Talvez seja útil lembrar aquele grupo de jovens intelectuais que instaurou um núcleo de idéias inovadoras através do modernismo de 22, e desembocou no movimento antropofágico. Ali se realizou um raio X do metabolismo nacional para pesar o que havia de realidade no estômago da Nação. Encontrou-se muito pouco: uma fome tão profunda que só nos restava devorar o que não era nosso para daí extrair a nossa essência. Nesse estágio da fome como marco zero, precisou-se criar Macunaíma, herói nacional sem nenhum caráter, para garantir a sobrevivência. Foi com esses parcos elementos que se constituiu um projeto nacional. Como dizia Oswald de Andrade: bárbaro e nosso. Por mais que doesse, a falta de sentido resumia nosso sentido. E quem propunha essa busca da verdade nacional? Não era nenhum Messias com seus apóstolos. Ao contrário, tratava-se de um mimado filho da burguesia de São Paulo e de um mulato andando na contramão da sua homossexualidade reprimida. Imbuídos ambos de consciência crítica privilegiada, eles se miraram no espelho da devoração do bispo Sardinha. Ante a ausência de um rosto, adotaram a máscara e fizeram o carnaval.

Quase um século após o modernismo brasileiro, o espírito macunaímico já cumpriu sua função histórica. Retomo aqui uma idéia que propus em 1994, no meu romance Ana em Veneza: é hora de aposentar o herói nacional sem nenhum caráter. Seu domínio desembocou no cinismo.
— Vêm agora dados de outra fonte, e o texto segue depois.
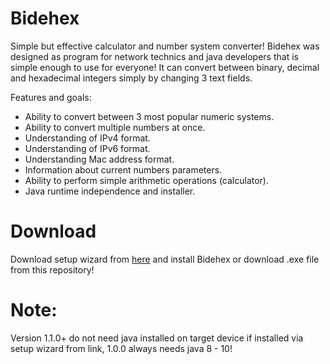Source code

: # Bidehex
Simple but effective calculator and number system converter!
Bidehex was designed as program for network technics and java developers that is simple enough to use for everyone! It can convert between binary, decimal and hexadecimal integers simply by changing 3 text fields. 

Features and goals:
* Ability to convert between 3 most popular numeric systems.
* Ability to convert multiple numbers at once.
* Understanding of IPv4 format.
* Understanding of IPv6 format.
* Understanding Mac address format.
* Information about current numbers parameters.
* Ability to perform simple arithmetic operations (calculator).
* Java runtime independence and installer.

# Download
Download setup wizard from [here](https://download-bidehex-calculator.netlify.app/files/Bidehex%20setup.exe) and install Bidehex or download .exe file from this repository!

# Note:
Version 1.1.0+ do not need java installed on target device if installed via setup wizard from link, 1.0.0 always needs java 8 - 10!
E isso vemos na atual crise do PT, que desmascarou a idéia da pureza política da esquerda. Não dá mais para fazer de conta. Na perplexidade dos últimos anos, já soa demasiada a omissão dos nossos pensadores políticos. Está na hora de encarar equívocos, a partir da necessária lavação de roupa suja, para tentar um importante salto histórico das esquerdas. Este parece ser o grande momento para a organizar um encontro nacional de intelectuais que, acima de sectarismos partidários, discuta as pretensões revolucionárias do nosso passado e repense o futuro.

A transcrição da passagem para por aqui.